Extracted data entries:
Segment Open
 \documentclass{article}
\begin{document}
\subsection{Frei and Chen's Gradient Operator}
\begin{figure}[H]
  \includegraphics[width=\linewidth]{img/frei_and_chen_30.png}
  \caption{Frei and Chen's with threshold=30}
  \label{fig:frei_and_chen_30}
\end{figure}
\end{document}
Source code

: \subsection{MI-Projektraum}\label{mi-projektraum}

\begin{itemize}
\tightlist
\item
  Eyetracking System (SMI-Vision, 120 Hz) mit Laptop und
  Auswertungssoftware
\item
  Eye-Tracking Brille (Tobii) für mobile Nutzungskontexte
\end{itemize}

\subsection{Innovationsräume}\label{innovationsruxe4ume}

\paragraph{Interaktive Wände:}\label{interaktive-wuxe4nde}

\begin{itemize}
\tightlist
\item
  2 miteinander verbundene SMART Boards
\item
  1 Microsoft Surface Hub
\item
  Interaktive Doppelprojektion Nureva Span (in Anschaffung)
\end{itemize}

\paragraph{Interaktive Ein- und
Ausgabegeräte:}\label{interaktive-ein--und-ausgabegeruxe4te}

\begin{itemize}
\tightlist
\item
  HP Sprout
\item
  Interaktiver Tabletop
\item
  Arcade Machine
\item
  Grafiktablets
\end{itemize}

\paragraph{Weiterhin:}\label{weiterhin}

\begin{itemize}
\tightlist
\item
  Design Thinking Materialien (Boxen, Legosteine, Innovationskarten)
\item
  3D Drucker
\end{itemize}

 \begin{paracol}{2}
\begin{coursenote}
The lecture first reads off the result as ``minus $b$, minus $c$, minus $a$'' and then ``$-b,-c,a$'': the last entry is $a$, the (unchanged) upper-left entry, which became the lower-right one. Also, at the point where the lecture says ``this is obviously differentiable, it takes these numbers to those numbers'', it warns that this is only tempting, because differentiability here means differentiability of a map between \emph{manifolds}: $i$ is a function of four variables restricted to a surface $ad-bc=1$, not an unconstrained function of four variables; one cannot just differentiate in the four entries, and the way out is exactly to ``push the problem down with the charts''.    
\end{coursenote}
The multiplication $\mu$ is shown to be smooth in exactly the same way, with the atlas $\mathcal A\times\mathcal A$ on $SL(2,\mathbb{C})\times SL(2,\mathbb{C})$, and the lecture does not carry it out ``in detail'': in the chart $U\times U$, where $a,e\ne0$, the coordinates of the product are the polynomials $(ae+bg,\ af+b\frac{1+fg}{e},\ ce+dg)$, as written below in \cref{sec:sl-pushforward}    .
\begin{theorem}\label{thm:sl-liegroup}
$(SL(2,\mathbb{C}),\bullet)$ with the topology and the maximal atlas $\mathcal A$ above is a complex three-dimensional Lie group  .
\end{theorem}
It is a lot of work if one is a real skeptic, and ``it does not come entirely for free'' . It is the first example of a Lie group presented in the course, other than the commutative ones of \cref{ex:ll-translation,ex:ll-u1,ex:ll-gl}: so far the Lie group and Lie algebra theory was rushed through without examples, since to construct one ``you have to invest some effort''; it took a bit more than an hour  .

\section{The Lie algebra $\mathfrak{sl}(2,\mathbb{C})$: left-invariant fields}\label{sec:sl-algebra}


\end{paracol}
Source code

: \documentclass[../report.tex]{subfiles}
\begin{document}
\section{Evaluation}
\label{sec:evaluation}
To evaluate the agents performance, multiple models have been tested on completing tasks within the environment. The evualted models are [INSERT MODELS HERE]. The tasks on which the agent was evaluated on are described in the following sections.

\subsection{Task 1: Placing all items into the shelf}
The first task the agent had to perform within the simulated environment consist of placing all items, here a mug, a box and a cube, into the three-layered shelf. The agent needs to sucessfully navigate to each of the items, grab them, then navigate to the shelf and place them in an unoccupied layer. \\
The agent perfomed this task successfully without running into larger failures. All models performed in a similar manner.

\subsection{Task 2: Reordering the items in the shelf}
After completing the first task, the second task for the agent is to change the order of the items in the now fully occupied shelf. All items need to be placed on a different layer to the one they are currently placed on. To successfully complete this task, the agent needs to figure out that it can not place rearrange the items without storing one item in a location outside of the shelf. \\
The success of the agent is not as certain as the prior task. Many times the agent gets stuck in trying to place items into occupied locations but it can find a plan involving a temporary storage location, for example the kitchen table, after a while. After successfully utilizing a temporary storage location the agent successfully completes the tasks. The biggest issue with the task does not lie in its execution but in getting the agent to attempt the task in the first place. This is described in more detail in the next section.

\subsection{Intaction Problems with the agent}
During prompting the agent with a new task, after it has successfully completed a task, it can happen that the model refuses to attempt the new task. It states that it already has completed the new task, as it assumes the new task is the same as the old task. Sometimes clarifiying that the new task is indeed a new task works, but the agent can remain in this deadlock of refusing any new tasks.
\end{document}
Segment Closed
Segment Open
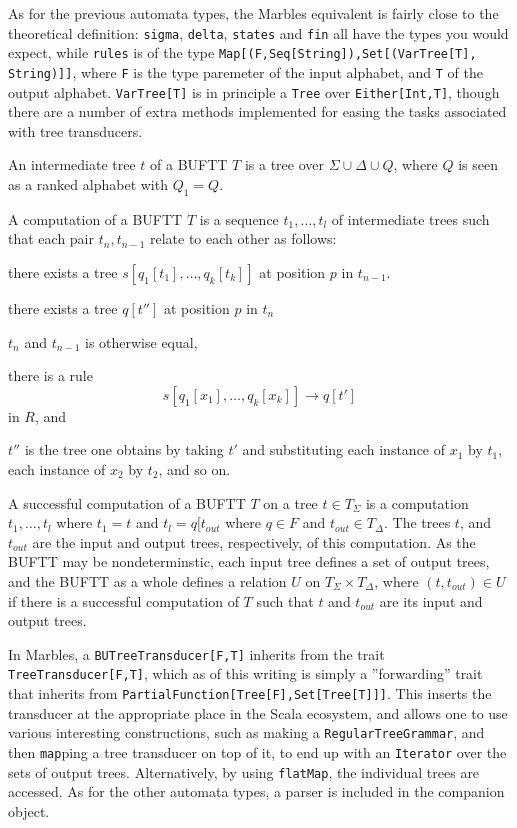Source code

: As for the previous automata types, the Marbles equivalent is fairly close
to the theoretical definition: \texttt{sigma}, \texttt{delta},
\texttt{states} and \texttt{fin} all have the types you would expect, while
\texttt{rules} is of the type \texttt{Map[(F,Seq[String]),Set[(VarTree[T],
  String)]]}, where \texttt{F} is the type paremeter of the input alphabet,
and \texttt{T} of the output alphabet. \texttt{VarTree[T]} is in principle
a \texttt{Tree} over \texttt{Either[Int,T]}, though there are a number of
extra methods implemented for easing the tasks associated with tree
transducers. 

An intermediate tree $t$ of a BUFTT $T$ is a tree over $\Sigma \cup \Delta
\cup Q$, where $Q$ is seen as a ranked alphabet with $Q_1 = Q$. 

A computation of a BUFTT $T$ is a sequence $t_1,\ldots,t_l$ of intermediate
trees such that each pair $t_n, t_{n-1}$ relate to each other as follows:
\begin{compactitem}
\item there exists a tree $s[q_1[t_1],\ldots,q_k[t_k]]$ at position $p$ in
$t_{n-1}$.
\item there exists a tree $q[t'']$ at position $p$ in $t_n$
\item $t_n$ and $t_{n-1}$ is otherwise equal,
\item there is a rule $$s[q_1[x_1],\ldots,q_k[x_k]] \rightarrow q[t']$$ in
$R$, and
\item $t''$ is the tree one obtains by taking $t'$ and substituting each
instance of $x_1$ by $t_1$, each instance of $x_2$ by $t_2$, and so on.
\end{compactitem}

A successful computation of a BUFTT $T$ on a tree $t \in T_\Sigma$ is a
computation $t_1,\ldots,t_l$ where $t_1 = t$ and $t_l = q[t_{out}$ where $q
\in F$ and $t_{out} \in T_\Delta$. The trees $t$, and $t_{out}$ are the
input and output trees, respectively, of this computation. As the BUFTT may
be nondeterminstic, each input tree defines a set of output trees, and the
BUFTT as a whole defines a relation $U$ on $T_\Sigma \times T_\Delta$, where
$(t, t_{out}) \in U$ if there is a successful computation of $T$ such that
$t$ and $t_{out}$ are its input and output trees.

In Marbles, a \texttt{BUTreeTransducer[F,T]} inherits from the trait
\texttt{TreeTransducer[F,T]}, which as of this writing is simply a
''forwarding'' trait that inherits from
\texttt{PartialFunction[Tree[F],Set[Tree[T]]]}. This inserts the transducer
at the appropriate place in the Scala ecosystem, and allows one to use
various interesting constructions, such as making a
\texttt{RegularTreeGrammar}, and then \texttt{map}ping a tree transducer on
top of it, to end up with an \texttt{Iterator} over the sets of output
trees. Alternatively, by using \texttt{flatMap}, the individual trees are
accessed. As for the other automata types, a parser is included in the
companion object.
Segment Closed
Segment Open
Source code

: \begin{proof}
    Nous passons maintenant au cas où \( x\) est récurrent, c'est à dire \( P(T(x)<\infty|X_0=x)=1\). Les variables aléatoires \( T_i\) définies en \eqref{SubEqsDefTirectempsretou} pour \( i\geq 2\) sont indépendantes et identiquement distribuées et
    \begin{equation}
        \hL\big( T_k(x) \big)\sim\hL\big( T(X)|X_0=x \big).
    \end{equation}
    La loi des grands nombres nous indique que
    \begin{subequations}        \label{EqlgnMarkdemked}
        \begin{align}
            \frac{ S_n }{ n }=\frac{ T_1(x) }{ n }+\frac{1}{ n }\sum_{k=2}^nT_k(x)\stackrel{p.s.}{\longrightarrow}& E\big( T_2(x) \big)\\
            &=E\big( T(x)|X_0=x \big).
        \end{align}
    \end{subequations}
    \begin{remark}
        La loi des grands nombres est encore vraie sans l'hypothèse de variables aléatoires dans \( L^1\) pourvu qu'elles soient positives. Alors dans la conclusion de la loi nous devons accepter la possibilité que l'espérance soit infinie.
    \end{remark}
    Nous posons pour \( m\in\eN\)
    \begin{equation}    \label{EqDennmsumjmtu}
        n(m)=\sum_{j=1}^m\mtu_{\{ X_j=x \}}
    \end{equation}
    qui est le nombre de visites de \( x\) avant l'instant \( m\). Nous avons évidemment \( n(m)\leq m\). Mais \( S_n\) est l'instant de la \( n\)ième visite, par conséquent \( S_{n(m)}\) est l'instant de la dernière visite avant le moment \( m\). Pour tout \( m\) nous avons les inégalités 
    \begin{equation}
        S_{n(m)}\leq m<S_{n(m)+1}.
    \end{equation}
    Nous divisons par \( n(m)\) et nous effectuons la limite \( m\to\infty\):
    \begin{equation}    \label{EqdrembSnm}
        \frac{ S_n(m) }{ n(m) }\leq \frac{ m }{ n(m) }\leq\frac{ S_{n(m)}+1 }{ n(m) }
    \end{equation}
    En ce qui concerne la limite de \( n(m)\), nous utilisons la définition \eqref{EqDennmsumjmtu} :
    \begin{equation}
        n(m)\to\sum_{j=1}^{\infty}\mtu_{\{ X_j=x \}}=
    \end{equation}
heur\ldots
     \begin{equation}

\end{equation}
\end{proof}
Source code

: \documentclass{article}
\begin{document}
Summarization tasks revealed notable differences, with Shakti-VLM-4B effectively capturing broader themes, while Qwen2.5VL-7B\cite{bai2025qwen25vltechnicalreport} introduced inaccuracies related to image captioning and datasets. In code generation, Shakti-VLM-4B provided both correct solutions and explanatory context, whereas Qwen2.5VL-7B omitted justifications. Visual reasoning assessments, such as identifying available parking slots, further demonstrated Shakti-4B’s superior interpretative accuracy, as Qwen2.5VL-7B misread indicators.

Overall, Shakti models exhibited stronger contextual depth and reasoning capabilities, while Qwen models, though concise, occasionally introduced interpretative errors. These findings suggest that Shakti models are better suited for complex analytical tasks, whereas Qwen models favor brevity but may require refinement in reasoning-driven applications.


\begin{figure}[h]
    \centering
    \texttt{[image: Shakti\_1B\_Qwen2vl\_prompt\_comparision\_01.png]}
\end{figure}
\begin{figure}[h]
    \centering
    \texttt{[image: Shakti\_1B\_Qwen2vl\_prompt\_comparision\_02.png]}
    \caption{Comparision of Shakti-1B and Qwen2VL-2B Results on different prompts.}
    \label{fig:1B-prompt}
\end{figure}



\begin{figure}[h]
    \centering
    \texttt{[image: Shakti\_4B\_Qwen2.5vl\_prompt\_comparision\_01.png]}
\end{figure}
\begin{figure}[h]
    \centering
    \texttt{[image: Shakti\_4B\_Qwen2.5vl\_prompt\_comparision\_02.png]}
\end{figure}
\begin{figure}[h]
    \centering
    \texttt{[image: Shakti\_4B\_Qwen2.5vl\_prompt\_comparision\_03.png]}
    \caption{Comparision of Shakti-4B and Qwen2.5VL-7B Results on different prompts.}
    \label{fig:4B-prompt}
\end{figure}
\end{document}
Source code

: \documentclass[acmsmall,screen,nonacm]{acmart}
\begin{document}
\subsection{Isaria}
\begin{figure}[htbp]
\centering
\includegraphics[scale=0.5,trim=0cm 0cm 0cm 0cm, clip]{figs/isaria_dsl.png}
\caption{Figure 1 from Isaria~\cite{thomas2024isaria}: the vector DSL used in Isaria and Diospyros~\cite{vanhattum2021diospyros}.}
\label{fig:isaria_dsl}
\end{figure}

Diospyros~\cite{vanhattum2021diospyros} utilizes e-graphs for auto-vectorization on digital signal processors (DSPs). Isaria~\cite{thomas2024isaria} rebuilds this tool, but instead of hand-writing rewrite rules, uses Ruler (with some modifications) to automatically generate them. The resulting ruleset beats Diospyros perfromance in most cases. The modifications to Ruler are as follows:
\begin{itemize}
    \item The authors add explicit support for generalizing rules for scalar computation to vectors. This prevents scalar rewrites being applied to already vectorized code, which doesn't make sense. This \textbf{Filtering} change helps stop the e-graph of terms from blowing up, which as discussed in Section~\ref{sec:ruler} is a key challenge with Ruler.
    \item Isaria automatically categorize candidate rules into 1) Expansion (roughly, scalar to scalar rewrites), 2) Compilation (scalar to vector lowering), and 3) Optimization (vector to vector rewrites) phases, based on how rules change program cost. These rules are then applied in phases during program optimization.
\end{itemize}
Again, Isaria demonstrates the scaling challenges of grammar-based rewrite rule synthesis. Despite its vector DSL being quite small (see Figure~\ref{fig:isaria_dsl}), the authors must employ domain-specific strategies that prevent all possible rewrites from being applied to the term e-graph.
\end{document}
Segment Closed
Your reply should be only the count of lines in the entries above that contain the word "subequations".

2